Check out this article for a more in-depth look at the best plant protein sources.

7. How can I make sure I get enough calcium?

Calcium-rich foods include bok choy, kale, mustard greens, turnip greens, watercress, broccoli, chickpeas, and calcium-set tofu.

Fortified plant milk and juice are also a great way for vegans to increase their calcium intake.

The RDA for calcium is 1,000 mg per day for most adults and increases to 1,200 mg per day for adults over 50 years old (73).

Some argue that vegans may have slightly lower daily requirements because of the lack of meat in their diets. Not much scientific evidence can be found to support or negate this claim.
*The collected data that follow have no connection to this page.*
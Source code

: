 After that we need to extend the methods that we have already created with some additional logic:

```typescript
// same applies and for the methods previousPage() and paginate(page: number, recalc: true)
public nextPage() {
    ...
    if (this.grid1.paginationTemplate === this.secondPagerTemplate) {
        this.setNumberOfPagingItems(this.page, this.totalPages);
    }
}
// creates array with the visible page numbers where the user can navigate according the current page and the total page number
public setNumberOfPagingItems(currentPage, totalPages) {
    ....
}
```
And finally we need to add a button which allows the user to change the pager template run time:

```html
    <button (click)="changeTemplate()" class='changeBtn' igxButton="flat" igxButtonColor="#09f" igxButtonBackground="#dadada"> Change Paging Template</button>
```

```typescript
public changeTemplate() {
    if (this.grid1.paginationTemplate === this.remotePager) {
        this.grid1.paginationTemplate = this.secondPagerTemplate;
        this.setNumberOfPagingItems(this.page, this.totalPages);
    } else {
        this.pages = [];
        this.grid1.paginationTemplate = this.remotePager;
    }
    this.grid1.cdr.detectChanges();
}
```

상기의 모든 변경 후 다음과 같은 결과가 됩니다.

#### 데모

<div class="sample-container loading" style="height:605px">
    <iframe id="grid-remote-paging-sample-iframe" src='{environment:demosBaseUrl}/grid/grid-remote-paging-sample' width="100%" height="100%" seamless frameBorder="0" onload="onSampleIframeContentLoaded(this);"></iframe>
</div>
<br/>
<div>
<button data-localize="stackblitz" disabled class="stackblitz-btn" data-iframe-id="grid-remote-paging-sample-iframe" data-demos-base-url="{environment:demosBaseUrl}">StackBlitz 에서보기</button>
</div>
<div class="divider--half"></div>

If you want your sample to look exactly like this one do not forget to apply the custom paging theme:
However, current studies show that vegans consuming less than 525 mg of calcium each day have an increased risk of bone fractures (55).

For this reason, vegans should aim to consume 525 mg of calcium per day at the very least.

8. Should I take a vitamin B12 supplement?

Vitamin B12 is generally found in animal foods. Some plant foods may contain a form of this vitamin, but there’s still debate about whether this form is active in humans (74, 75, 76, 77, 78, 79, 80).

Despite circulating rumors, there’s no scientific evidence to support unwashed produce as a reliable source of vitamin B12.

The daily recommended intake is 2.4 mcg per day for adults, 2.6 mcg per day during pregnancy, and 2.8 mcg per day while nursing (81).

Vitamin B12 fortified products and supplements are the only two reliable forms of vitamin B12 for vegans. Yet many vegans seem to fail to consume sufficient vitamin B12 to meet their daily requirements (82, 83, 84).

If you’re unable to meet your daily requirements through the use of vitamin B12 fortified products, you should consider taking a vitamin B12 supplement. A healthcare professional can help you decide if one is right for you.

Individuals may choose veganism for ethical, environmental, or health reasons.

The vegan diet can be easy to follow and may provide various health benefits.

As with any diet, though, these benefits only appear if you are consistent and build your diet around nutrient-rich plant foods rather than heavily processed ones.

Vegans, especially those who cannot meet their daily nutrient requirements through diet alone, should consider supplements.